As a manual therapist/chiropractor people come to see me for such a variance of issues that it hard to pinpoint any issue that you see more then another. The bottom line is they are usually in pain or aren't able to perform an activity to the level they desire.
I believe being a strength and conditioning coach is a great lens to view these patients/athletes in. Strong covers up a multitude of sins. Not all of them, but a lot of them. Strength will improve mobility issues. It will improve overuse injuries.
So every patient and athlete I treat is being viewed from these two lenses. Therapy and Strength and Conditioning.
The problem then lies in the tricky navigation of being only their therapist and not their strength coach.
How much information should be given?
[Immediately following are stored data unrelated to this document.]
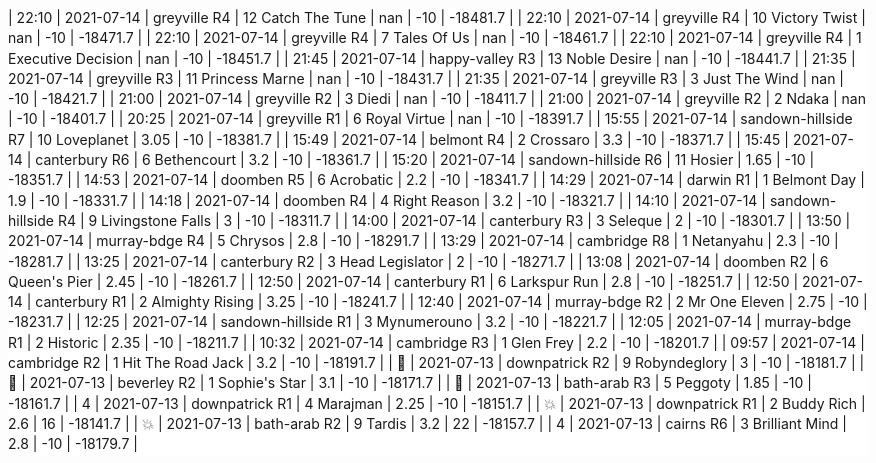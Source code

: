 | 22:10             | 2021-07-14 | greyville R4            | 12 Catch The Tune    | nan    |      -10 | -18481.7 |
| 22:10             | 2021-07-14 | greyville R4            | 10 Victory Twist     | nan    |      -10 | -18471.7 |
| 22:10             | 2021-07-14 | greyville R4            | 7 Tales Of Us        | nan    |      -10 | -18461.7 |
| 22:10             | 2021-07-14 | greyville R4            | 1 Executive Decision | nan    |      -10 | -18451.7 |
| 21:45             | 2021-07-14 | happy-valley R3         | 13 Noble Desire      | nan    |      -10 | -18441.7 |
| 21:35             | 2021-07-14 | greyville R3            | 11 Princess Marne    | nan    |      -10 | -18431.7 |
| 21:35             | 2021-07-14 | greyville R3            | 3 Just The Wind      | nan    |      -10 | -18421.7 |
| 21:00             | 2021-07-14 | greyville R2            | 3 Diedi              | nan    |      -10 | -18411.7 |
| 21:00             | 2021-07-14 | greyville R2            | 2 Ndaka              | nan    |      -10 | -18401.7 |
| 20:25             | 2021-07-14 | greyville R1            | 6 Royal Virtue       | nan    |      -10 | -18391.7 |
| 15:55             | 2021-07-14 | sandown-hillside R7     | 10 Loveplanet        |   3.05 |      -10 | -18381.7 |
| 15:49             | 2021-07-14 | belmont R4              | 2 Crossaro           |   3.3  |      -10 | -18371.7 |
| 15:45             | 2021-07-14 | canterbury R6           | 6 Bethencourt        |   3.2  |      -10 | -18361.7 |
| 15:20             | 2021-07-14 | sandown-hillside R6     | 11 Hosier            |   1.65 |      -10 | -18351.7 |
| 14:53             | 2021-07-14 | doomben R5              | 6 Acrobatic          |   2.2  |      -10 | -18341.7 |
| 14:29             | 2021-07-14 | darwin R1               | 1 Belmont Day        |   1.9  |      -10 | -18331.7 |
| 14:18             | 2021-07-14 | doomben R4              | 4 Right Reason       |   3.2  |      -10 | -18321.7 |
| 14:10             | 2021-07-14 | sandown-hillside R4     | 9 Livingstone Falls  |   3    |      -10 | -18311.7 |
| 14:00             | 2021-07-14 | canterbury R3           | 3 Seleque            |   2    |      -10 | -18301.7 |
| 13:50             | 2021-07-14 | murray-bdge R4          | 5 Chrysos            |   2.8  |      -10 | -18291.7 |
| 13:29             | 2021-07-14 | cambridge R8            | 1 Netanyahu          |   2.3  |      -10 | -18281.7 |
| 13:25             | 2021-07-14 | canterbury R2           | 3 Head Legislator    |   2    |      -10 | -18271.7 |
| 13:08             | 2021-07-14 | doomben R2              | 6 Queen's Pier       |   2.45 |      -10 | -18261.7 |
| 12:50             | 2021-07-14 | canterbury R1           | 6 Larkspur Run       |   2.8  |      -10 | -18251.7 |
| 12:50             | 2021-07-14 | canterbury R1           | 2 Almighty Rising    |   3.25 |      -10 | -18241.7 |
| 12:40             | 2021-07-14 | murray-bdge R2          | 2 Mr One Eleven      |   2.75 |      -10 | -18231.7 |
| 12:25             | 2021-07-14 | sandown-hillside R1     | 3 Mynumerouno        |   3.2  |      -10 | -18221.7 |
| 12:05             | 2021-07-14 | murray-bdge R1          | 2 Historic           |   2.35 |      -10 | -18211.7 |
| 10:32             | 2021-07-14 | cambridge R3            | 1 Glen Frey          |   2.2  |      -10 | -18201.7 |
| 09:57             | 2021-07-14 | cambridge R2            | 1 Hit The Road Jack  |   3.2  |      -10 | -18191.7 |
| :2nd_place_medal: | 2021-07-13 | downpatrick R2          | 9 Robyndeglory       |   3    |      -10 | -18181.7 |
| :2nd_place_medal: | 2021-07-13 | beverley R2             | 1 Sophie's Star      |   3.1  |      -10 | -18171.7 |
| :2nd_place_medal: | 2021-07-13 | bath-arab R3            | 5 Peggoty            |   1.85 |      -10 | -18161.7 |
| 4                 | 2021-07-13 | downpatrick R1          | 4 Marajman           |   2.25 |      -10 | -18151.7 |
| :boom:            | 2021-07-13 | downpatrick R1          | 2 Buddy Rich         |   2.6  |       16 | -18141.7 |
| :boom:            | 2021-07-13 | bath-arab R2            | 9 Tardis             |   3.2  |       22 | -18157.7 |
| 4                 | 2021-07-13 | cairns R6               | 3 Brilliant Mind     |   2.8  |      -10 | -18179.7 |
How much advice should be offered? How blunt?
This can be a tough pill to swallow at times and you as the therapist will risk losing the patient I believe, but at the end of the day, if what you believe isn't being stated, you risk more.
If you have a patient with flexion intolerant lower back pain and they love their bootcamp with crunches, sit ups, a squat that looks like they are just doing round backed good mornings, then your chance of success with this patient is minuscule if the negative input isn't changed. You have to advise them to substitute appropriate exercise or find a new type of class.
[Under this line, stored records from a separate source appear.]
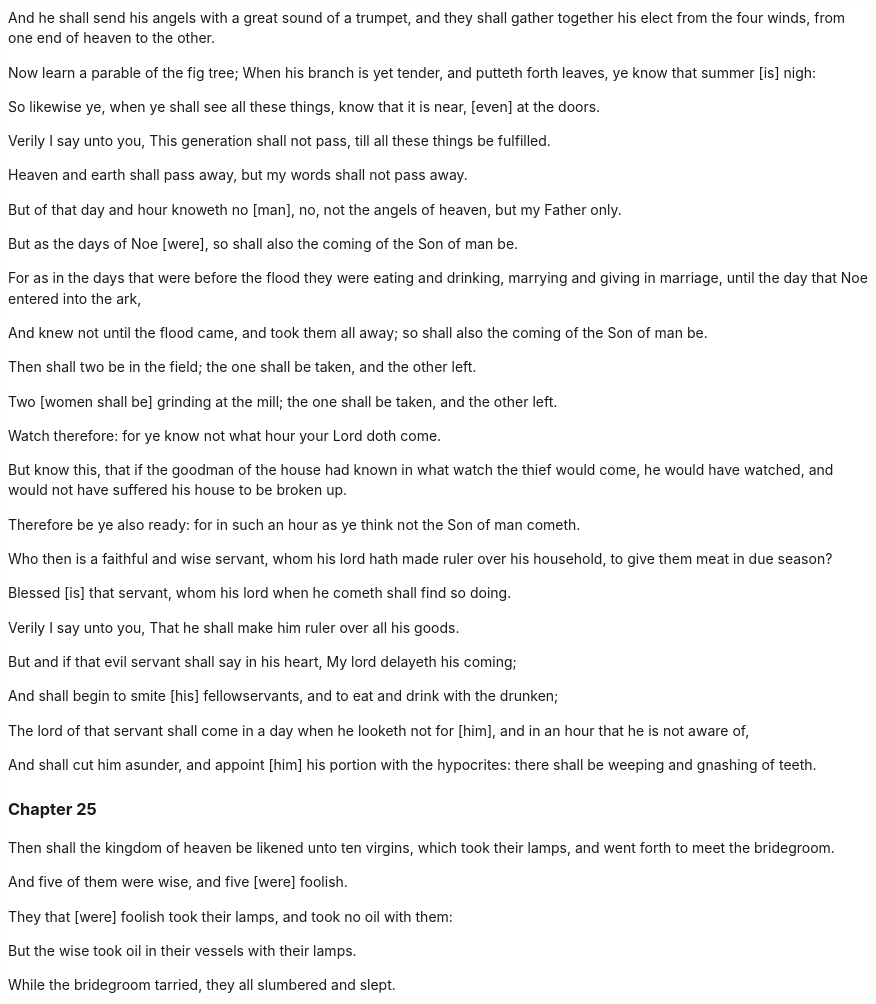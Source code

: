 And he shall send his angels with a great sound of a trumpet, and they shall gather together his elect from the four winds, from one end of heaven to the other.

Now learn a parable of the fig tree; When his branch is yet tender, and putteth forth leaves, ye know that summer [is] nigh:

So likewise ye, when ye shall see all these things, know that it is near, [even] at the doors.

Verily I say unto you, This generation shall not pass, till all these things be fulfilled.

Heaven and earth shall pass away, but my words shall not pass away.

But of that day and hour knoweth no [man], no, not the angels of heaven, but my Father only.

But as the days of Noe [were], so shall also the coming of the Son of man be.

For as in the days that were before the flood they were eating and drinking, marrying and giving in marriage, until the day that Noe entered into the ark,

And knew not until the flood came, and took them all away; so shall also the coming of the Son of man be.

Then shall two be in the field; the one shall be taken, and the other left.

Two [women shall be] grinding at the mill; the one shall be taken, and the other left.

Watch therefore: for ye know not what hour your Lord doth come.

But know this, that if the goodman of the house had known in what watch the thief would come, he would have watched, and would not have suffered his house to be broken up.

Therefore be ye also ready: for in such an hour as ye think not the Son of man cometh.

Who then is a faithful and wise servant, whom his lord hath made ruler over his household, to give them meat in due season?

Blessed [is] that servant, whom his lord when he cometh shall find so doing.

Verily I say unto you, That he shall make him ruler over all his goods.

But and if that evil servant shall say in his heart, My lord delayeth his coming;

And shall begin to smite [his] fellowservants, and to eat and drink with the drunken;

The lord of that servant shall come in a day when he looketh not for [him], and in an hour that he is not aware of,

And shall cut him asunder, and appoint [him] his portion with the hypocrites: there shall be weeping and gnashing of teeth.

### Chapter 25

Then shall the kingdom of heaven be likened unto ten virgins, which took their lamps, and went forth to meet the bridegroom.

And five of them were wise, and five [were] foolish.

They that [were] foolish took their lamps, and took no oil with them:

But the wise took oil in their vessels with their lamps.

While the bridegroom tarried, they all slumbered and slept.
If you can't raise your hands above your head, you don't have the prerequisites to overhead press, let alone catch an Olympic Snatch. That's why your shoulder hurts. Advise as such.
The even trickier minefield is when they come in and they have their own strength coach that they are paying. I ask them what they are doing for "training," and sometimes I'm inwardly just shaking my head. These I don't usually say anything unless I'm specifically asked. Then I'm brutally honest.
I've had endurance athletes be prescribed a prescription of 100 meter sled sprints because they needed a power workout because they got "out kicked" at the last race. Now there feeling some knee pain.
An important thing to note is to not just take exercises away but to substitute better ones. We often hear the story, "Doc it hurts when I run." Doc, "Then don't run anymore." I often take away situps/crunches, but integrate Palloff presses and side planks. I may take a bilateral squat away as we work on hip mechanics and substitute RFESS. I may advise heavier snatch pulls and not a full snatch until the Tspine and GH mobility is present. Instead of full ROM deadlifts, pulling for a 6"blocks.
At the end of the day, I think the right thing to do is the right thing to do. People are their for your expertise as much as your skills. Treat them like you would want to be treated, advise them like you would want to be advised.